Recognition: unknown
MTT-Bench: Predicting Social Dominance in Mice via Multimodal Large Language Models
Pith reviewed 2026-05-08 09:09 UTC · model grok-4.3
The pith
Multimodal large language models can predict social dominance hierarchies among mice from raw video of their pairwise interactions.
A machine-rendered reading of the paper's core claim, the machinery that carries it, and where it could break.
Core claim
Fine-tuned multimodal large language models perform zero-shot inference on unseen mouse behavioral videos to predict social dominance, producing rankings that agree closely with those obtained from conventional tube tests; this demonstrates that foundation models can be applied to ethology without the design of domain-specific models.
What carries the argument
MTT-Bench, the benchmark of annotated pairwise mouse interaction videos used to fine-tune MLLMs for zero-shot dominance prediction from raw footage.
If this is right
- Dominance can be predicted without supplying explicit labels at test time.
- Foundation models become usable for social-behavior analysis in animals without custom engineering per domain.
- Automated ranking of hierarchies becomes feasible on larger video collections than manual scoring allows.
- The same pipeline can be applied to other pairwise interaction tasks once additional annotated video sets exist.
Where Pith is reading between the lines
- Similar video-based fine-tuning might be tried on other species or on different social behaviors such as mating or aggression.

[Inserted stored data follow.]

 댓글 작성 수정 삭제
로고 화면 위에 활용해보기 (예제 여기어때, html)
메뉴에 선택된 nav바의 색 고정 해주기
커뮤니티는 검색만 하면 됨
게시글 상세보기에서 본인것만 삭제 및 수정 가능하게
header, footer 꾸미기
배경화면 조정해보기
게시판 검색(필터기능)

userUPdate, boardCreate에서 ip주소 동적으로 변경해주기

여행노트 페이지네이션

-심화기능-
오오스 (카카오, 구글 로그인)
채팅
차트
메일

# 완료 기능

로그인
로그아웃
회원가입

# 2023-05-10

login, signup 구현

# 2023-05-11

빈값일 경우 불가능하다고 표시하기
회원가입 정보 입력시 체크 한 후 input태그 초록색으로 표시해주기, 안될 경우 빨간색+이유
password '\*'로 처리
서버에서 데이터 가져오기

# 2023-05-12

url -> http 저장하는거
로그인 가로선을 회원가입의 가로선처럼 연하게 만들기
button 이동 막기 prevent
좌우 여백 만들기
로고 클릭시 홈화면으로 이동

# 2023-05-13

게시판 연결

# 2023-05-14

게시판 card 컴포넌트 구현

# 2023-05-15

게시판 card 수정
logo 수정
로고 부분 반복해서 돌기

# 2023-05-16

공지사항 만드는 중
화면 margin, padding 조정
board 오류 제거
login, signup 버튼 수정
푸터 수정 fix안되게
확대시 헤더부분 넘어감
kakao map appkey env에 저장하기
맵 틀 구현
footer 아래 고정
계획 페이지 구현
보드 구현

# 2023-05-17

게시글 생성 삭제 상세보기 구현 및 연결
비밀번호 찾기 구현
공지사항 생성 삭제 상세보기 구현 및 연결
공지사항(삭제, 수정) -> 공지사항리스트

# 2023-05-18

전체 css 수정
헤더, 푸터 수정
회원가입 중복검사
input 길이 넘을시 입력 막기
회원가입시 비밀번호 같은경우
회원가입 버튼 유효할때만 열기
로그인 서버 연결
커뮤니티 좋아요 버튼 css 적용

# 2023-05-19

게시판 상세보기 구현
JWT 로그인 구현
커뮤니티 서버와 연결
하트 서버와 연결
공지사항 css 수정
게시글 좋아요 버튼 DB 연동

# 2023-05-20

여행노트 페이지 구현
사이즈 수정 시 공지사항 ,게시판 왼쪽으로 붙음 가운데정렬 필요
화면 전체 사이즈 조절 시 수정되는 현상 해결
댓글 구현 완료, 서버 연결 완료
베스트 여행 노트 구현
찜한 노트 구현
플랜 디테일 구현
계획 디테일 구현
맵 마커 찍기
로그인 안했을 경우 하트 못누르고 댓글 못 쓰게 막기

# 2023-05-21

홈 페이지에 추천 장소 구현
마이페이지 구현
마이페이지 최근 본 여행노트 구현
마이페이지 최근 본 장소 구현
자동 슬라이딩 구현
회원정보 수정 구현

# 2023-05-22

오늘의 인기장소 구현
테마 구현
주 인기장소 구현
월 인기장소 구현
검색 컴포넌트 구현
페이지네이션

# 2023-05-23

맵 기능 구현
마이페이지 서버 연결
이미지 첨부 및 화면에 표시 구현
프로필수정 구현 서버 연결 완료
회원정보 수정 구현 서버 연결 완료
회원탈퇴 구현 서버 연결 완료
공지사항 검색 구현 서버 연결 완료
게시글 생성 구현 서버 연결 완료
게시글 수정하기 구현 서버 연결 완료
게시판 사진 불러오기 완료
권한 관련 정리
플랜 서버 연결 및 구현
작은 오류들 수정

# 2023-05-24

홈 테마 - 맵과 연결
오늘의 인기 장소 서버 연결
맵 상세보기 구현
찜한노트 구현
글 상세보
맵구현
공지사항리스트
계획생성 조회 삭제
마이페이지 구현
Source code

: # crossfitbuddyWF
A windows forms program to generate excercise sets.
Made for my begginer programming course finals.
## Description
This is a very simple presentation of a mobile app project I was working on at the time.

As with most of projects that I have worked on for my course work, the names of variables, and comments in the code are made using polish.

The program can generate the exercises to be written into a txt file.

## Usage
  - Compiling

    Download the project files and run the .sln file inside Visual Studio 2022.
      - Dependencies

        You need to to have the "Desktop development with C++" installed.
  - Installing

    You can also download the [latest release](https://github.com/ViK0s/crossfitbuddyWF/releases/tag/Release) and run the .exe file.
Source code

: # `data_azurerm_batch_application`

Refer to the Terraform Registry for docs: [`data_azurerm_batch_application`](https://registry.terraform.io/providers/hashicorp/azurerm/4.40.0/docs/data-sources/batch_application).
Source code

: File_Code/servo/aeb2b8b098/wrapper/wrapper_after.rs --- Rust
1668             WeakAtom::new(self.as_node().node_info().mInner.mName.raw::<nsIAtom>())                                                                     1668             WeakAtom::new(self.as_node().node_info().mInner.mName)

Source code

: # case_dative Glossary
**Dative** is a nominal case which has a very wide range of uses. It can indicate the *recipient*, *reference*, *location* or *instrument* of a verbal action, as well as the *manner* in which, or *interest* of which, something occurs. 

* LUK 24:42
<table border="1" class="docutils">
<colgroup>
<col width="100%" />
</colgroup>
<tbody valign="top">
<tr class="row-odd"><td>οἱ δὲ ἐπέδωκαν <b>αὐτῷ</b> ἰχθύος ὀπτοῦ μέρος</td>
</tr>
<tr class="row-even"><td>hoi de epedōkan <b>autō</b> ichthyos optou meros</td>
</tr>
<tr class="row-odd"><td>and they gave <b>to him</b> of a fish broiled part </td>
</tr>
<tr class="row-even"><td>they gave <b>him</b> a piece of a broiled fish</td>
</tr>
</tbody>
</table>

- If the models truly capture dominance rather than low-level motion statistics, they could be tested on videos recorded under varied lighting or camera angles.
- The approach could reduce the total annotation burden if a single fine-tuned model transfers across multiple behavioral assays.
Load-bearing premise
Fine-tuned multimodal LLMs extract genuine dominance signals from limited mouse videos rather than latching onto spurious visual cues that fail to generalize.
What would settle it
A fresh collection of tube-test videos on which the model's predicted dominance order shows low agreement with both repeated tube-test outcomes and independent human observers.
Figures
read the original abstract
Understanding social dominance in animal behavior is critical for neuroscience and behavioral studies. In this work, we explore the capability of Multimodal Large Language Models(MLLMs) to analyze raw behavioral video of mice and predict their dominance hierarchy. We introduce MTT-Bench, a novel benchmark comprising annotated videos of pairwise mouse interactions for Mouse Tube Test analysis. Building on existing MLLM architectures, we fine-tune these models to perform zero-shot inference on unseen behavioral sequences, predicting social dominance without explicit labels during testing. Our framework demonstrates promising results, showing high agreement with tube test rankings. This work opens a new direction for applying foundation models to ethology and social behavior analysis, without the need to design domain-specific models.
Editorial analysis
A structured set of objections, weighed in public.
Referee Report
Summary. The paper introduces MTT-Bench, a benchmark of annotated videos capturing pairwise mouse interactions in the Mouse Tube Test. It fine-tunes multimodal large language models (MLLMs) on this data to enable zero-shot prediction of social dominance hierarchies directly from raw behavioral videos on unseen sequences. The central claim is that the resulting framework achieves high agreement with traditional tube test rankings, offering a general-purpose foundation-model approach to ethology that avoids the need for hand-crafted domain-specific models.
Significance. If the quantitative claims hold under proper validation, the work could meaningfully advance the application of general-purpose MLLMs to animal behavior analysis in neuroscience, potentially streamlining dominance hierarchy inference without specialized feature engineering. The introduction of a public benchmark is a constructive step, but the absence of any reported metrics, controls, or baselines currently prevents determining whether the approach captures genuine behavioral signals or spurious video cues.
major comments (2)
- [Abstract] Abstract: The assertion that the framework shows 'promising results' and 'high agreement with tube test rankings' is presented without any quantitative support (accuracy, rank correlation, kappa, sample size, train/test split, or statistical tests). This directly undermines evaluation of the central generalization claim that fine-tuned MLLMs extract dominance signals rather than non-behavioral confounders such as body size, fur color, or lighting.
- [Framework] Framework description: No details are supplied on the fine-tuning objective, loss function, output decoding for dominance (e.g., pairwise ranking vs. direct classification), specific MLLM backbones, or ablation studies that isolate behavioral features from visual artifacts. These omissions are load-bearing because they leave open whether performance reflects learned social behavior or dataset-specific shortcuts.
minor comments (1)
- [Abstract] The abstract would be strengthened by including at least one concrete performance number and the size of MTT-Bench to allow readers to gauge the scale of the reported agreement.
Simulated Author's Rebuttal
We thank the referee for the constructive feedback. We agree that both the abstract and framework sections require additional quantitative and technical details to strengthen the central claims. We will revise the manuscript accordingly.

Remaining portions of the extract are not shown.